Here are some of his & some of my comments:
The 331 would be the production number. There should be another 331 on the base of the blade near the tang or on the tang itself. That makes it the 331st ranger knife made. The only thing he ever stamped on a knife was the number. Everything else is etched. He used road tar thinned with kerosene to coat his signature line and emblem. He would then take a scribe and sign the blade and draw the emblem. Every one was freehand. Then he would apply nitric acid to etch the steel. The acid would not eat through the tar. The BRK appears to be stamped and not very well. This was probably added by the owner. His initials maybe? The blade appears to be parkerized. It looks like it was rusted and cleaned with something abrasive like steel wool. Did you get the sheath with it? Those were made by someone else. It should have a metal plate on the backside that is blued. You can compare the finish. It has been a long time but I believe that knife would have been made around 1991 or 1992. I think it was 92 when I went to his house for a few months to learn from him. I began making knives in 1989 and he was beginning to teach me then. He was in the 300's on the ranger knives back then. I'm not sure what you paid for it but he sold most knives for $100.00. He was never in it for the money he just enjoyed it. The handle could very well be wenge wood. If he used wood it was almost always African hardwood. Primarily cocobola. I'm not sure if you have ever worked with African woods but the dust produced by some of them are poisonous. I learned that the hard way also. Ha. Ha. I was sick as a dog. Needless to say I always used a dust mask after that.
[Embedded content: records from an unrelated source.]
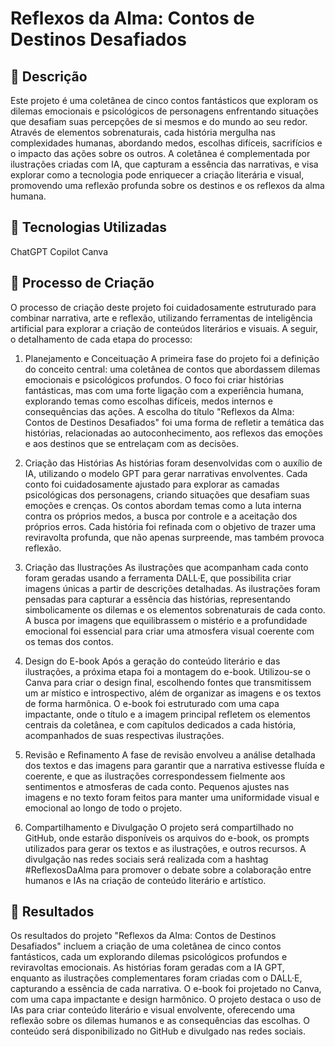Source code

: # Reflexos da Alma: Contos de Destinos Desafiados

## 📒 Descrição
Este projeto é uma coletânea de cinco contos fantásticos que exploram os dilemas emocionais e psicológicos de personagens enfrentando situações que desafiam suas percepções de si mesmos e do mundo ao seu redor. Através de elementos sobrenaturais, cada história mergulha nas complexidades humanas, abordando medos, escolhas difíceis, sacrifícios e o impacto das ações sobre os outros. A coletânea é complementada por ilustrações criadas com IA, que capturam a essência das narrativas, e visa explorar como a tecnologia pode enriquecer a criação literária e visual, promovendo uma reflexão profunda sobre os destinos e os reflexos da alma humana.

## 🤖 Tecnologias Utilizadas
ChatGPT
Copilot
Canva

## 🧐 Processo de Criação
O processo de criação deste projeto foi cuidadosamente estruturado para combinar narrativa, arte e reflexão, utilizando ferramentas de inteligência artificial para explorar a criação de conteúdos literários e visuais. A seguir, o detalhamento de cada etapa do processo:

1. Planejamento e Conceituação
A primeira fase do projeto foi a definição do conceito central: uma coletânea de contos que abordassem dilemas emocionais e psicológicos profundos. O foco foi criar histórias fantásticas, mas com uma forte ligação com a experiência humana, explorando temas como escolhas difíceis, medos internos e consequências das ações. A escolha do título "Reflexos da Alma: Contos de Destinos Desafiados" foi uma forma de refletir a temática das histórias, relacionadas ao autoconhecimento, aos reflexos das emoções e aos destinos que se entrelaçam com as decisões.

2. Criação das Histórias
As histórias foram desenvolvidas com o auxílio de IA, utilizando o modelo GPT para gerar narrativas envolventes. Cada conto foi cuidadosamente ajustado para explorar as camadas psicológicas dos personagens, criando situações que desafiam suas emoções e crenças. Os contos abordam temas como a luta interna contra os próprios medos, a busca por controle e a aceitação dos próprios erros. Cada história foi refinada com o objetivo de trazer uma reviravolta profunda, que não apenas surpreende, mas também provoca reflexão.

3. Criação das Ilustrações
As ilustrações que acompanham cada conto foram geradas usando a ferramenta DALL·E, que possibilita criar imagens únicas a partir de descrições detalhadas. As ilustrações foram pensadas para capturar a essência das histórias, representando simbolicamente os dilemas e os elementos sobrenaturais de cada conto. A busca por imagens que equilibrassem o mistério e a profundidade emocional foi essencial para criar uma atmosfera visual coerente com os temas dos contos.

4. Design do E-book
Após a geração do conteúdo literário e das ilustrações, a próxima etapa foi a montagem do e-book. Utilizou-se o Canva para criar o design final, escolhendo fontes que transmitissem um ar místico e introspectivo, além de organizar as imagens e os textos de forma harmônica. O e-book foi estruturado com uma capa impactante, onde o título e a imagem principal refletem os elementos centrais da coletânea, e com capítulos dedicados a cada história, acompanhados de suas respectivas ilustrações.

5. Revisão e Refinamento
A fase de revisão envolveu a análise detalhada dos textos e das imagens para garantir que a narrativa estivesse fluída e coerente, e que as ilustrações correspondessem fielmente aos sentimentos e atmosferas de cada conto. Pequenos ajustes nas imagens e no texto foram feitos para manter uma uniformidade visual e emocional ao longo de todo o projeto.

6. Compartilhamento e Divulgação
O projeto será compartilhado no GitHub, onde estarão disponíveis os arquivos do e-book, os prompts utilizados para gerar os textos e as ilustrações, e outros recursos. A divulgação nas redes sociais será realizada com a hashtag #ReflexosDaAlma para promover o debate sobre a colaboração entre humanos e IAs na criação de conteúdo literário e artístico.

## 🚀 Resultados
Os resultados do projeto "Reflexos da Alma: Contos de Destinos Desafiados" incluem a criação de uma coletânea de cinco contos fantásticos, cada um explorando dilemas psicológicos profundos e reviravoltas emocionais. As histórias foram geradas com a IA GPT, enquanto as ilustrações complementares foram criadas com o DALL·E, capturando a essência de cada narrativa. O e-book foi projetado no Canva, com uma capa impactante e design harmônico. O projeto destaca o uso de IAs para criar conteúdo literário e visual envolvente, oferecendo uma reflexão sobre os dilemas humanos e as consequências das escolhas. O conteúdo será disponibilizado no GitHub e divulgado nas redes sociais.

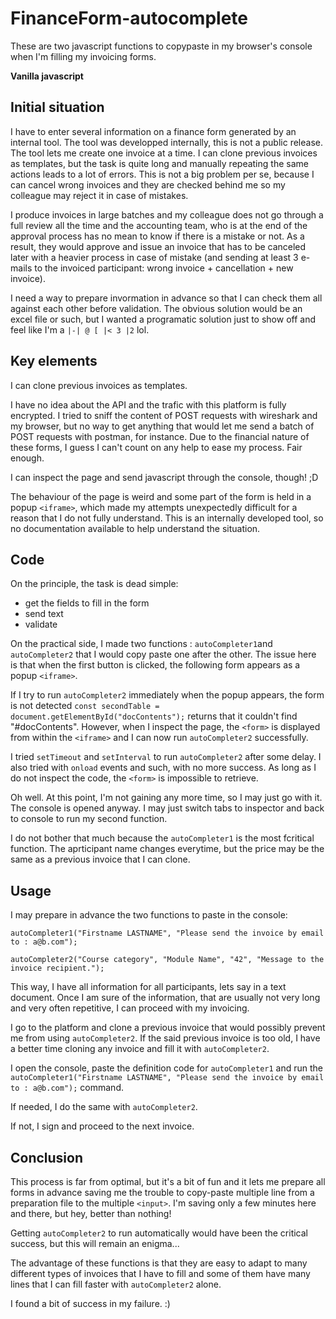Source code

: # FinanceForm-autocomplete

These are two javascript functions to copypaste in my browser's console when I'm filling my invoicing forms.

**Vanilla javascript**

## Initial situation

I have to enter several information on a finance form generated by an internal tool. The tool was developped internally, this is not a public release. The tool lets me create one invoice at a time. I can clone previous invoices as templates, but the task is quite long and manually repeating the same actions leads to a lot of errors. This is not a big problem per se, because I can cancel wrong invoices and they are checked behind me so my colleague may reject it in case of mistakes.

I produce invoices in large batches and my colleague does not go through a full review all the time and the accounting team, who is at the end of the approval process has no mean to know if there is a mistake or not. As a result, they would approve and issue an invoice that has to be canceled later with a heavier process in case of mistake (and sending at least 3 e-mails to the invoiced participant: wrong invoice + cancellation + new invoice).

I need a way to prepare invormation in advance so that I can check them all against each other before validation. The obvious solution would be an excel file or such, but I wanted a programatic solution just to show off and feel like I'm a `|-| @ [ |< 3 |2` lol.

## Key elements

I can clone previous invoices as templates.

I have no idea about the API and the trafic with this platform is fully encrypted. I tried to sniff the content of POST requests with wireshark and my browser, but no way to get anything that would let me send a batch of POST requests with postman, for instance. Due to the financial nature of these forms, I guess I can't count on any help to ease my process. Fair enough.

I can inspect the page and send javascript through the console, though! ;D

The behaviour of the page is weird and some part of the form is held in a popup `<iframe>`, which made my attempts unexpectedly difficult for a reason that I do not fully understand. This is an internally developed tool, so no documentation available to help understand the situation.

## Code

On the principle, the task is dead simple:

* get the fields to fill in the form
* send text
* validate

On the practical side, I made two functions : `autoCompleter1`and `autoCompleter2` that I would copy paste one after the other. The issue here is that when the first button is clicked, the following form appears as a popup `<iframe>`.

If I try to run `autoCompleter2` immediately when the popup appears, the form is not detected `const secondTable = document.getElementById("docContents");` returns that it couldn't find "#docContents". However, when I inspect the page, the `<form>` is displayed from within the `<iframe>` and I can now run `autoCompleter2` successfully.

I tried `setTimeout` and `setInterval` to run `autoCompleter2` after some delay. I also tried with `onload` events and such, with no more success. As long as I do not inspect the code, the `<form>` is impossible to retrieve.

Oh well. At this point, I'm not gaining any more time, so I may just go with it. The console is opened anyway. I may just switch tabs to inspector and back to console to run my second function.

I do not bother that much because the `autoCompleter1` is the most fcritical function. The aprticipant name changes everytime, but the price may be the same as a previous invoice that I can clone.

## Usage

I may prepare in advance the two functions to paste in the console:

`autoCompleter1("Firstname LASTNAME", "Please send the invoice by email to : a@b.com");`

`autoCompleter2("Course category", "Module Name", "42", "Message to the invoice recipient.");`

This way, I have all information for all participants, lets say in a text document. Once I am sure of the information, that are usually not very long and very often repetitive, I can proceed with my invoicing.

I go to the platform and clone a previous invoice that would possibly prevent me from using `autoCompleter2`. If the said previous invoice is too old, I have a better time cloning any invoice and fill it with `autoCompleter2`.

I open the console, paste the definition code for `autoCompleter1` and run the `autoCompleter1("Firstname LASTNAME", "Please send the invoice by email to : a@b.com");` command.

If needed, I do the same with `autoCompleter2`.

If not, I sign and proceed to the next invoice.

## Conclusion

This process is far from optimal, but it's a bit of fun and it lets me prepare all forms in advance saving me the trouble to copy-paste multiple line from a preparation file to the multiple `<input>`. I'm saving only a few minutes here and there, but hey, better than nothing!

Getting `autoCompleter2` to run automatically would have been the critical success, but this will remain an enigma...

The advantage of these functions is that they are easy to adapt to many different types of invoices that I have to fill and some of them have many lines that I can fill faster with `autoCompleter2` alone.

I found a bit of success in my failure. :)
blade. They are almost all 01 tool steel. He heat treated them with a torch. You would be amazed how many blades I messed up learning to do this. Ha. Ha. He was very particular about obtaining certain temperatures on each part of the blade to make it perform to it's fullest. If you notice yours I doubt the point is chipped. You could easily stick that blade in a car fender and only scratch the finish. That was important to him because he used to open c rations with his knives.
Is the blade on yours blued or parkerized? If I remember when I first started learning from Richard he was in the 300's on the ranger knives and 100's on the seal knives. If yours is parkerized it would be one of the first with that finish because I taught him how to do it.
I think I have a picture of the first ranger model I made. My father carried it while he was in the military and still keeps it in his truck to this day so it is looking a little rough. A friend of my fathers has my first seal model. I don't have any pictures of it but I should get some. I have not made anything in a few years but I'm hoping to set my shop back up next spring. I have been moving to often to do anything.
If you ever see another of Richards knives or decide to part with yours let me know. He was very adamant about only making them for military personnel.
I have his patterns but nothing completed by him. Ha. Ha.
As you can tell this knife has been used a lot. This is the first knife that I made using Richards design. I am the only person he ever allowed to copy him. This one was made around 1989 or 1990. This picture was taken recently so for twenty years of use in 8 different countries it is in good shape I think.
Before I forget if you notice his mark is a bat inside a sun. He was once sued by Bacardi rum for that. The judge decided that the products were dissimilar enough so he allowed him to continue using it. I'm sure I will think of more stories. He had a brother that was very talented also but he was a counterfiter. He was good at engraving also. Ha. Ha.
That picture is the seal model.
Thanks again for info. Sheath that came with it is a high quality Sullivan that I see with some high end Randalls.
No plate on back though.Richard joined the army at age 16 (his mother lied about his age so he could join). At some point he was accepted in the special forces. He did halo jumping and long range recon in vietnam. He started making knives during this period.
He retired from the military at 36 and opened a print shop. When he retired from that he moved to virginia. The address listed for him in the books was very old. The last place he lived was Culpepper, VA.
I met one of his sons. I think he had two plus a daughter but I'm not sure. They never had any interest in his hobbies.
Richard only made knives for military personnel. He had contracts with the rangers and seals. The knife you have is the model he made for the rangers. If I had to guess I would say he made a total of 700-800 of those. Some of those would have been presentation models that were highly embellished. He could etch and engrave very well. He made one for Gen. Schwartzkoff (spelling?) after the first gulf war.
The seal model was a rather large leaf blade design. It had a saw back and wire breaker in the tang. There's probably 300 or so of those.
Corian, micarta, and cocobola were his favorite handle materials. He never forged a
You are right about the number repeating in other areas of this knife.